La tradizione culinaria di Santa Maria di Leuca
Una specialità da provare è la “taieddha”, piatto a base di pasta fresca cotta con pomodori, zucchine, cozze e cipolla. La cucina lucana utilizza ampiamente anche pesce e frutti di mare: imperdibili le linguine ai ricci di mare, la zuppa di pesce e le frittelle di alghe.
Da provare anche la carne cotta alla pignata, la tipica pentola di terracotta, e la pitta, una gustosa focaccia di patate ripiena di verdure, olive nere, pomodori e cipolla. Immancabili, in fine, come in tutto il Salento, gli squisiti pasticciotti, dolci a base di pastafrolla ripieni di crema.
L’equipaggiamento adatto
La preparazione per un viaggio in bicicletta presuppone un’attenta preparazione di tutti gli strumenti, gli accessori e l’abbigliamento indispensabili a chiunque voglia affrontare l’esperienza del cicloturismo.
A partire da una buona bicicletta, i cui requisiti fondamentali sono l’affidabilità, il comfort e la capacità di trasportare carichi pesanti in relazione a lunghe distanze da percorrere. Le tipologie di bicicletta da viaggio sono numerose, e la scelta deve essere determinata anche in base al tipo di strada che sarà chiamata a percorrere: asfalto o sterrato.
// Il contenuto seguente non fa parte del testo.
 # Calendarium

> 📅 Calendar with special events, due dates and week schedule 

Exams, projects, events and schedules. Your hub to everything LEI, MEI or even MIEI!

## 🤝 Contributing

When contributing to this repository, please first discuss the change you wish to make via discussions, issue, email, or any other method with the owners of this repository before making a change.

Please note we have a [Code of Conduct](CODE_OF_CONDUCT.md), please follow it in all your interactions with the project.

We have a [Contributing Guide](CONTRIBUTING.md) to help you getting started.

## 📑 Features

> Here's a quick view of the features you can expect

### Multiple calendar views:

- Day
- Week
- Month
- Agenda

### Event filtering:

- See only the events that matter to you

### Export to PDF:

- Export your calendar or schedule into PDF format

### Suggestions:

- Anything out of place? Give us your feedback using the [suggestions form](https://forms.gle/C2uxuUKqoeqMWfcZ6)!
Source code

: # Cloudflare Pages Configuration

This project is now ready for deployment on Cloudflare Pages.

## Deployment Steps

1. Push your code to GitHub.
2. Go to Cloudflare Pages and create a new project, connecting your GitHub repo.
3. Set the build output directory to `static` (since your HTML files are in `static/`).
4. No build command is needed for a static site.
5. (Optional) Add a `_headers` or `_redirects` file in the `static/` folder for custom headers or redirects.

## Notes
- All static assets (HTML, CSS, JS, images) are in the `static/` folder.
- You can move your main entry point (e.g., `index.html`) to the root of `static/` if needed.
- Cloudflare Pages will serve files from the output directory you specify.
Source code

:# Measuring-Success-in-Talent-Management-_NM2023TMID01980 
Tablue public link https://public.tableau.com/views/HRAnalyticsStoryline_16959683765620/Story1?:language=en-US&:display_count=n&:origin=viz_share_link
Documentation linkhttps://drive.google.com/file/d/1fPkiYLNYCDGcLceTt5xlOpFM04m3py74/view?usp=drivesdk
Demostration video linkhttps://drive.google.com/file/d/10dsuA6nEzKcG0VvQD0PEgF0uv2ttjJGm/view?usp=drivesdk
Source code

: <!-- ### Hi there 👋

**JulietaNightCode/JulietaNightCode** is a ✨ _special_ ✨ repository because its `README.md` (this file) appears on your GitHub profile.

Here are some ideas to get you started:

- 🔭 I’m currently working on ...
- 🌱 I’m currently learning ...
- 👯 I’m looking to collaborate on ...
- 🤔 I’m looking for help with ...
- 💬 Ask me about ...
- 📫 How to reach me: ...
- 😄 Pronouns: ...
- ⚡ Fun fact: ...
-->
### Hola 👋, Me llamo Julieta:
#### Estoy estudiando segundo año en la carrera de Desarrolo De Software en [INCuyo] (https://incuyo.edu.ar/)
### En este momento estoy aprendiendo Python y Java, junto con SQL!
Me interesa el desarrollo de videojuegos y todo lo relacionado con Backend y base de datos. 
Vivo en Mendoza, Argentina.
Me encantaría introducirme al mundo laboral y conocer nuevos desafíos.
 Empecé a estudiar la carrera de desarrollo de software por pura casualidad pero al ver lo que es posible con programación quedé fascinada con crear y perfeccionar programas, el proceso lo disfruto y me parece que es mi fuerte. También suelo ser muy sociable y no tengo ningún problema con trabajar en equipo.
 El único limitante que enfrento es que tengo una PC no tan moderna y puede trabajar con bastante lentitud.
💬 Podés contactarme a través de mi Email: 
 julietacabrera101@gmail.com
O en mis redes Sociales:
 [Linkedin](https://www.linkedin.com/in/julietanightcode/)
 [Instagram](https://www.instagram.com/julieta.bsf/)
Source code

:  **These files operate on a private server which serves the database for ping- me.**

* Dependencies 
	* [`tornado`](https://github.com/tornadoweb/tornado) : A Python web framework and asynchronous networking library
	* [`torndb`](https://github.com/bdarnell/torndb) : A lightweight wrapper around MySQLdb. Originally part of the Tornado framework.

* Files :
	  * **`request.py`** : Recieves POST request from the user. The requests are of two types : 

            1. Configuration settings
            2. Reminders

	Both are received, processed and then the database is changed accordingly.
In questo specifico caso, si può andare a scegliere tra alcuni modelli di spicco tra l’offerta di alcune aziende produttrici che sono anche espressione del migliore Made in Italy, come la “Spillo” della Bianchi, la “Hobootleg” della Cinelli, o la “Travel” della Cube.
L’abbigliamento, con la variabile invernale o estiva, deve essere soprattutto comodo, traspirante e resistente, così come le scarpe. Anche gli accessori, come il casco e gli occhiali vanno scelti con cura per la loro comodità e resistenza, senza escludere accessori anti vento o anti pioggia se impiegati nella stagione autunnale o invernale, ma non solo.
Le migliori tecnologie, quindi, sono quelle che caratterizzano capi estremamente traspiranti e freschi per i periodi caldi, o i capi climacool, progettati per favorire al massimo l’evaporazione del sudore. Le scarpe, invece, devono essere tendenzialmente impermeabili anche se adeguatamente traspiranti.